▶ [Instructions for the task] Using the records below, report how many lines include "거래소지갑", and give no more than the number.

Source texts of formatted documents
-=-=-=-=-

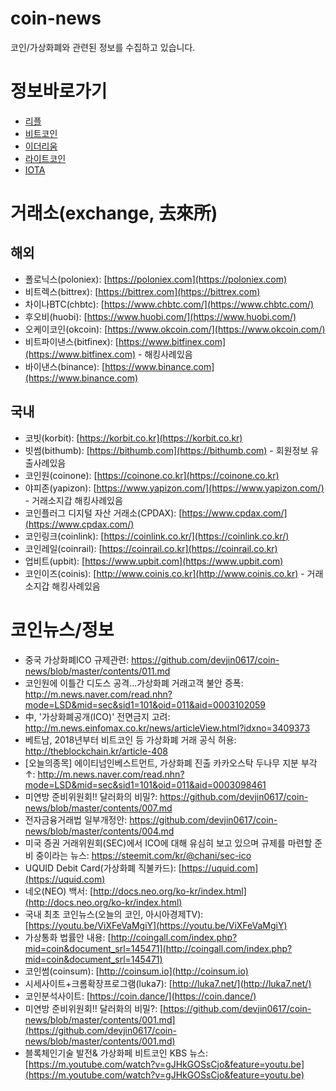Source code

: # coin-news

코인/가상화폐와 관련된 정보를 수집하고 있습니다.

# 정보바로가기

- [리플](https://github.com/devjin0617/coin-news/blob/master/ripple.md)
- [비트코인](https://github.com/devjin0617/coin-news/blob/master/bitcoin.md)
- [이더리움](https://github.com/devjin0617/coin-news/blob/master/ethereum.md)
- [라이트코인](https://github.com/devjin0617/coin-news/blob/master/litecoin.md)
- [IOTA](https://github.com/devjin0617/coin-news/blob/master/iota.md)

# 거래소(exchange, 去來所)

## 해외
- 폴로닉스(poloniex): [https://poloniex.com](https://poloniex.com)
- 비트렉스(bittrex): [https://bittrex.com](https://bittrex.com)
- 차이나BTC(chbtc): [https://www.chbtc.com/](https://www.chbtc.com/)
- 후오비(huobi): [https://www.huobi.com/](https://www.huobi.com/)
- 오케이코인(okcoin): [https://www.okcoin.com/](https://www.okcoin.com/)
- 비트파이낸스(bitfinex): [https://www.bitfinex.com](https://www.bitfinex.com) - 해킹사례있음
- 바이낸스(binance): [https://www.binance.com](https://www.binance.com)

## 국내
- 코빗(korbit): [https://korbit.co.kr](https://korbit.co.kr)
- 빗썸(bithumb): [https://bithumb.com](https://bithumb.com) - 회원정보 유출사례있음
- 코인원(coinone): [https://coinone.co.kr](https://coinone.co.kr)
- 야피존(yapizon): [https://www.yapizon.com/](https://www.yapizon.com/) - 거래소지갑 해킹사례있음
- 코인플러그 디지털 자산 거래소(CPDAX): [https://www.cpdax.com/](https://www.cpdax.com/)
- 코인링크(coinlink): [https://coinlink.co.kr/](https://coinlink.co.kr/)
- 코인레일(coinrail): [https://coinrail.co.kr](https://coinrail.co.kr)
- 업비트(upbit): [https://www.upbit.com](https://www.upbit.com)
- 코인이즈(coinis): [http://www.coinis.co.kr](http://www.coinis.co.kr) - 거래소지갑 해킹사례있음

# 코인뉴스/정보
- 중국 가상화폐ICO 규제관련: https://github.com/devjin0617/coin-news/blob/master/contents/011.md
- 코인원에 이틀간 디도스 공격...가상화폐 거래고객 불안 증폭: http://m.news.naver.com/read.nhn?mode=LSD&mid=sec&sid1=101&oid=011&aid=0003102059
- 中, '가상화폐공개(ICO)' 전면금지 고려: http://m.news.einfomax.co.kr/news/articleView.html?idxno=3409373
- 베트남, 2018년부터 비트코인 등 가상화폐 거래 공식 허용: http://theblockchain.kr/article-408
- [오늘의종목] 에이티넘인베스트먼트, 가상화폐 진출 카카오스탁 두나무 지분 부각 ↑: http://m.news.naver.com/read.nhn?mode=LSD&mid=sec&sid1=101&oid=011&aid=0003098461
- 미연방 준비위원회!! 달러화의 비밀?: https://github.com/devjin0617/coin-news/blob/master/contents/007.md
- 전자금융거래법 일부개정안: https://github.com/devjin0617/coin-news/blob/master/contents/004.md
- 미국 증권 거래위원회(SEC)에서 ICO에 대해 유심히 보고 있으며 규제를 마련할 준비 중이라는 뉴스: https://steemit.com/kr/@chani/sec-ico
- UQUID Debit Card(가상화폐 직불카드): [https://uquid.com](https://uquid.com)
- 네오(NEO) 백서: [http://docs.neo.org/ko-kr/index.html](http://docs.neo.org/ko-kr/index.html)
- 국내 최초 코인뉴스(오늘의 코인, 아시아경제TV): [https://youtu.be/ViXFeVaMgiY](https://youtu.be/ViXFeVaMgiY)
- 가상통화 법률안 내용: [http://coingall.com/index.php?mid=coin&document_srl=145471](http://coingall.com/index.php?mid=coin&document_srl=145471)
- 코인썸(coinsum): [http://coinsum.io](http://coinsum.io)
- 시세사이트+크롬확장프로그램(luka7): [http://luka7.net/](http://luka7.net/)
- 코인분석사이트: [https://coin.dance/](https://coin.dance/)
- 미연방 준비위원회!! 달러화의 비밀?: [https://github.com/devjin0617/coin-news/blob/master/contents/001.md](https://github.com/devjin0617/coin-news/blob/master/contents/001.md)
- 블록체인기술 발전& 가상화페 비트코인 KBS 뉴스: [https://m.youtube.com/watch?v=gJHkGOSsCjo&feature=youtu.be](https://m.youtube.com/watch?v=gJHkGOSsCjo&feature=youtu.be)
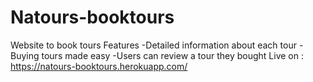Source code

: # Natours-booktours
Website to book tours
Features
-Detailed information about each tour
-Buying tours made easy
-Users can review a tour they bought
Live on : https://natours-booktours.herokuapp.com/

-=-=-=-=-

▶ [Answer area] 2